*AIM OF THE EXERCISE:*
The entries below are to be duplicated exactly, with nothing left out.
---- DATA PROVIDED
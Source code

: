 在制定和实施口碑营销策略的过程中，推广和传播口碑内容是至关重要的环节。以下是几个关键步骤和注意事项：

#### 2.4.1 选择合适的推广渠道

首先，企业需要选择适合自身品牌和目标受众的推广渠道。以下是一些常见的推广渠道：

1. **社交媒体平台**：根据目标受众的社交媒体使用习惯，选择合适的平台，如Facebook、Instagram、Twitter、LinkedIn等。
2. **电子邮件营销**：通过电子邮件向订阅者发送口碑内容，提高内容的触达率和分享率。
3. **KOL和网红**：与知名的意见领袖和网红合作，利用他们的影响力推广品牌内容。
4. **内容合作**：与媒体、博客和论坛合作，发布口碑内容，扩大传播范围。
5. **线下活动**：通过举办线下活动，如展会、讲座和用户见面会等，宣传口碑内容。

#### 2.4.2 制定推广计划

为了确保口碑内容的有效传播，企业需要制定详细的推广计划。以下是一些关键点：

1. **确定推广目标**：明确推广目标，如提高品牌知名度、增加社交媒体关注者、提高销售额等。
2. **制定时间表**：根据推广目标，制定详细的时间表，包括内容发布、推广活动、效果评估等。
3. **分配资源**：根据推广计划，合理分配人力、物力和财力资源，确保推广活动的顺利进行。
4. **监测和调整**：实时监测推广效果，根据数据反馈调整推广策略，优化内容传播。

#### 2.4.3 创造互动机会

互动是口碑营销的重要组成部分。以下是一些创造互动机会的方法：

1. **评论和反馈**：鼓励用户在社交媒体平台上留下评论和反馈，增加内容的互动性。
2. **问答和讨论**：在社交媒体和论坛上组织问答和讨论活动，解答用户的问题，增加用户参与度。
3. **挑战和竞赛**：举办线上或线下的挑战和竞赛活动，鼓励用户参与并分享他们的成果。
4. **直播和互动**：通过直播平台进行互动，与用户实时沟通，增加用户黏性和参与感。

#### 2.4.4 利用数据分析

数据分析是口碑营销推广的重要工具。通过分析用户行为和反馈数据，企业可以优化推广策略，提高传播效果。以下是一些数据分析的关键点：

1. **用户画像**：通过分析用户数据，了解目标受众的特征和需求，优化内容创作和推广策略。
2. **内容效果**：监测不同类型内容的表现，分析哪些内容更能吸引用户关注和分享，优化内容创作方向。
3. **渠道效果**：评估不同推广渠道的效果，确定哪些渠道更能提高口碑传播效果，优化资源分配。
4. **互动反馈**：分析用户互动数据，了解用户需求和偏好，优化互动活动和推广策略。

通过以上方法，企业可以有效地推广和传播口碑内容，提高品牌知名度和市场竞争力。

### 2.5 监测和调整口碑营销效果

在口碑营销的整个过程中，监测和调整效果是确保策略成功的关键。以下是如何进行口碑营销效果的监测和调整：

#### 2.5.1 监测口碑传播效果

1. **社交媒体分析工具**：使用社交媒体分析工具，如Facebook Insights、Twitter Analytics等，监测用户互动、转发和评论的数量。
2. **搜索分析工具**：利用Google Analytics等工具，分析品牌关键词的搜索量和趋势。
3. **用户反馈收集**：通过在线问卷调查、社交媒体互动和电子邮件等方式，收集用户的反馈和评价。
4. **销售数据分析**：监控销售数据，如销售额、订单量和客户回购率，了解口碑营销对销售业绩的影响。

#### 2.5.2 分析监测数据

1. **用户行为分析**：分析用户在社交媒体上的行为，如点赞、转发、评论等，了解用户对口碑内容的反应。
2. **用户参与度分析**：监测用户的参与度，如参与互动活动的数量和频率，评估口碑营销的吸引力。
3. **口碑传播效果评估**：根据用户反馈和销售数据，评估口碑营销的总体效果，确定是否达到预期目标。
--------
*ANSWER SPACE:*
Source code

: 在制定和实施口碑营销策略的过程中，推广和传播口碑内容是至关重要的环节。以下是几个关键步骤和注意事项：

#### 2.4.1 选择合适的推广渠道

首先，企业需要选择适合自身品牌和目标受众的推广渠道。以下是一些常见的推广渠道：

1. **社交媒体平台**：根据目标受众的社交媒体使用习惯，选择合适的平台，如Facebook、Instagram、Twitter、LinkedIn等。
2. **电子邮件营销**：通过电子邮件向订阅者发送口碑内容，提高内容的触达率和分享率。
3. **KOL和网红**：与知名的意见领袖和网红合作，利用他们的影响力推广品牌内容。
4. **内容合作**：与媒体、博客和论坛合作，发布口碑内容，扩大传播范围。
5. **线下活动**：通过举办线下活动，如展会、讲座和用户见面会等，宣传口碑内容。

#### 2.4.2 制定推广计划

为了确保口碑内容的有效传播，企业需要制定详细的推广计划。以下是一些关键点：

1. **确定推广目标**：明确推广目标，如提高品牌知名度、增加社交媒体关注者、提高销售额等。
2. **制定时间表**：根据推广目标，制定详细的时间表，包括内容发布、推广活动、效果评估等。
3. **分配资源**：根据推广计划，合理分配人力、物力和财力资源，确保推广活动的顺利进行。
4. **监测和调整**：实时监测推广效果，根据数据反馈调整推广策略，优化内容传播。

#### 2.4.3 创造互动机会

互动是口碑营销的重要组成部分。以下是一些创造互动机会的方法：

1. **评论和反馈**：鼓励用户在社交媒体平台上留下评论和反馈，增加内容的互动性。
2. **问答和讨论**：在社交媒体和论坛上组织问答和讨论活动，解答用户的问题，增加用户参与度。
3. **挑战和竞赛**：举办线上或线下的挑战和竞赛活动，鼓励用户参与并分享他们的成果。
4. **直播和互动**：通过直播平台进行互动，与用户实时沟通，增加用户黏性和参与感。

#### 2.4.4 利用数据分析

数据分析是口碑营销推广的重要工具。通过分析用户行为和反馈数据，企业可以优化推广策略，提高传播效果。以下是一些数据分析的关键点：

1. **用户画像**：通过分析用户数据，了解目标受众的特征和需求，优化内容创作和推广策略。
2. **内容效果**：监测不同类型内容的表现，分析哪些内容更能吸引用户关注和分享，优化内容创作方向。
3. **渠道效果**：评估不同推广渠道的效果，确定哪些渠道更能提高口碑传播效果，优化资源分配。
4. **互动反馈**：分析用户互动数据，了解用户需求和偏好，优化互动活动和推广策略。

通过以上方法，企业可以有效地推广和传播口碑内容，提高品牌知名度和市场竞争力。

### 2.5 监测和调整口碑营销效果

在口碑营销的整个过程中，监测和调整效果是确保策略成功的关键。以下是如何进行口碑营销效果的监测和调整：

#### 2.5.1 监测口碑传播效果

1. **社交媒体分析工具**：使用社交媒体分析工具，如Facebook Insights、Twitter Analytics等，监测用户互动、转发和评论的数量。
2. **搜索分析工具**：利用Google Analytics等工具，分析品牌关键词的搜索量和趋势。
3. **用户反馈收集**：通过在线问卷调查、社交媒体互动和电子邮件等方式，收集用户的反馈和评价。
4. **销售数据分析**：监控销售数据，如销售额、订单量和客户回购率，了解口碑营销对销售业绩的影响。

#### 2.5.2 分析监测数据

1. **用户行为分析**：分析用户在社交媒体上的行为，如点赞、转发、评论等，了解用户对口碑内容的反应。
2. **用户参与度分析**：监测用户的参与度，如参与互动活动的数量和频率，评估口碑营销的吸引力。
3. **口碑传播效果评估**：根据用户反馈和销售数据，评估口碑营销的总体效果，确定是否达到预期目标。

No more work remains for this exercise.